===== SUPPLIED RECORDS =====

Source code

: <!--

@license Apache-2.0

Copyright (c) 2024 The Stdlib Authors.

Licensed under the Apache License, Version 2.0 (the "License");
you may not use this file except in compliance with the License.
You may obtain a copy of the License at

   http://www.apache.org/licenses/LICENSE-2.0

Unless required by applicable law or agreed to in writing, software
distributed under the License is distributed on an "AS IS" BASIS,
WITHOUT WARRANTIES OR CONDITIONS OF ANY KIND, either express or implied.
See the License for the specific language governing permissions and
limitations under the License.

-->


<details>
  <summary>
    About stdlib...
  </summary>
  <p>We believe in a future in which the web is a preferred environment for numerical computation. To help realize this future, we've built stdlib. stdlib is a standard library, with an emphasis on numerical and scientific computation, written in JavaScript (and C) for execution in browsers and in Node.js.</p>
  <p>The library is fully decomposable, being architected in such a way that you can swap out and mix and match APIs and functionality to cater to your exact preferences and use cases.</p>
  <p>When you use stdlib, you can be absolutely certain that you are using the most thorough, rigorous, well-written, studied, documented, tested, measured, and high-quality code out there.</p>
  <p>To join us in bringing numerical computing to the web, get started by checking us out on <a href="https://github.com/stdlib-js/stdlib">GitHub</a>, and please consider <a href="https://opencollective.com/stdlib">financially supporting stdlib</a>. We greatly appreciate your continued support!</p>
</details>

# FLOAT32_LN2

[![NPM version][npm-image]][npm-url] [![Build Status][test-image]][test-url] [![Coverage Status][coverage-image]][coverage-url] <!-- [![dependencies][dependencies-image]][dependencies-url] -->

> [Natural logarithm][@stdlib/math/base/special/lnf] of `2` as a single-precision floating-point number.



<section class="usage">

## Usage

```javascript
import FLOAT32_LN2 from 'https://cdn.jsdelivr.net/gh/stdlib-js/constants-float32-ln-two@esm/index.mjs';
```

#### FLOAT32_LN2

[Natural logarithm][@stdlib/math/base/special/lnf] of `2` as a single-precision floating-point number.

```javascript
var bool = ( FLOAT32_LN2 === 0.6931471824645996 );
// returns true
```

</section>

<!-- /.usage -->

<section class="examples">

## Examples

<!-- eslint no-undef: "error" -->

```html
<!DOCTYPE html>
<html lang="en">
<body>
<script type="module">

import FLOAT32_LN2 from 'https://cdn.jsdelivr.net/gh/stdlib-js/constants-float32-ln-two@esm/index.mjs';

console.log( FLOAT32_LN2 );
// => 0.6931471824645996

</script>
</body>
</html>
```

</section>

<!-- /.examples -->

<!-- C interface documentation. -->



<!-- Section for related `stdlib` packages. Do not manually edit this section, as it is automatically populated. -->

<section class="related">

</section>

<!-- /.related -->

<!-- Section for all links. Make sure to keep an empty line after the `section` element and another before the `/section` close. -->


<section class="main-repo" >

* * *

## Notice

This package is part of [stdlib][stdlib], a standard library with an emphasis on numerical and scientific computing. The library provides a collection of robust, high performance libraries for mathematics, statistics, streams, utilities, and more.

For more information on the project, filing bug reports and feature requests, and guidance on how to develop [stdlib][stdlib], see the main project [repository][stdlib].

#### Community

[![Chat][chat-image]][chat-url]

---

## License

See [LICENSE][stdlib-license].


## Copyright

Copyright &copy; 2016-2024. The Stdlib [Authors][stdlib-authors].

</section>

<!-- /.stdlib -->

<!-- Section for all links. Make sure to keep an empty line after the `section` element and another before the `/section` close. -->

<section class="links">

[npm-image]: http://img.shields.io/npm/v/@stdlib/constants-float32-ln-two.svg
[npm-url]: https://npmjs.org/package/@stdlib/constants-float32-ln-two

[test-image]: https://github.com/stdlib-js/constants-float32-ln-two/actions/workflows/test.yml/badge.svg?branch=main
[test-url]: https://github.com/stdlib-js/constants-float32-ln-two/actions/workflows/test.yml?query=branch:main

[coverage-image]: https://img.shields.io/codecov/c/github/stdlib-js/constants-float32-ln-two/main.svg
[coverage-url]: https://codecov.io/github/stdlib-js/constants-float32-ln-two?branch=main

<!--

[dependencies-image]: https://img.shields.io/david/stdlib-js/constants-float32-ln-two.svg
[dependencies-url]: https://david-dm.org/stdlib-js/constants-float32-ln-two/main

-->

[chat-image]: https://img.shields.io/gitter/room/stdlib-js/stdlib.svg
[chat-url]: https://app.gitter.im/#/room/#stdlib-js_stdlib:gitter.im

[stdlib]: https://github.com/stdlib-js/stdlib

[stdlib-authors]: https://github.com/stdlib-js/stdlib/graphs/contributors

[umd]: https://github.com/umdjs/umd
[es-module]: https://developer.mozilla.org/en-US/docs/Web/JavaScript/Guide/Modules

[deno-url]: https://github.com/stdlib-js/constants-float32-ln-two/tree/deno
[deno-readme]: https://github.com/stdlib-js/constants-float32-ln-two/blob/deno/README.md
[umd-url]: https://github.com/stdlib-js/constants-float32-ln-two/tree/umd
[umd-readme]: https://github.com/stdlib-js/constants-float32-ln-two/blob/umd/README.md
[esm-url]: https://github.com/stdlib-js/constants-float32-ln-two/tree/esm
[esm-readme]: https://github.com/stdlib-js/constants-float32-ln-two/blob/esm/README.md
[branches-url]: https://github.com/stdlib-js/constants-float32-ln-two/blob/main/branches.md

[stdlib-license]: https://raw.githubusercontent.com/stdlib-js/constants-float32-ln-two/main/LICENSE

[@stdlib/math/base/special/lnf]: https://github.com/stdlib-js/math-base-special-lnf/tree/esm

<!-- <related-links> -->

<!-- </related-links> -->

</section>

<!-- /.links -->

=====

# TASK
Going back to the entries above, set down exactly the lines that begin at the one with "About stdlib..." and end at the one with "<!-- /.examples -->", both included, and nothing else.

# SOLUTION TO THIS PROBLEM
    About stdlib...
  </summary>
  <p>We believe in a future in which the web is a preferred environment for numerical computation. To help realize this future, we've built stdlib. stdlib is a standard library, with an emphasis on numerical and scientific computation, written in JavaScript (and C) for execution in browsers and in Node.js.</p>
  <p>The library is fully decomposable, being architected in such a way that you can swap out and mix and match APIs and functionality to cater to your exact preferences and use cases.</p>
  <p>When you use stdlib, you can be absolutely certain that you are using the most thorough, rigorous, well-written, studied, documented, tested, measured, and high-quality code out there.</p>
  <p>To join us in bringing numerical computing to the web, get started by checking us out on <a href="https://github.com/stdlib-js/stdlib">GitHub</a>, and please consider <a href="https://opencollective.com/stdlib">financially supporting stdlib</a>. We greatly appreciate your continued support!</p>
</details>

# FLOAT32_LN2

[![NPM version][npm-image]][npm-url] [![Build Status][test-image]][test-url] [![Coverage Status][coverage-image]][coverage-url] <!-- [![dependencies][dependencies-image]][dependencies-url] -->

> [Natural logarithm][@stdlib/math/base/special/lnf] of `2` as a single-precision floating-point number.



<section class="usage">

## Usage

```javascript
import FLOAT32_LN2 from 'https://cdn.jsdelivr.net/gh/stdlib-js/constants-float32-ln-two@esm/index.mjs';
```

#### FLOAT32_LN2

[Natural logarithm][@stdlib/math/base/special/lnf] of `2` as a single-precision floating-point number.

```javascript
var bool = ( FLOAT32_LN2 === 0.6931471824645996 );
// returns true
```

</section>

<!-- /.usage -->

<section class="examples">

## Examples

<!-- eslint no-undef: "error" -->

```html
<!DOCTYPE html>
<html lang="en">
<body>
<script type="module">

import FLOAT32_LN2 from 'https://cdn.jsdelivr.net/gh/stdlib-js/constants-float32-ln-two@esm/index.mjs';

console.log( FLOAT32_LN2 );
// => 0.6931471824645996

</script>
</body>
</html>
```

</section>

<!-- /.examples -->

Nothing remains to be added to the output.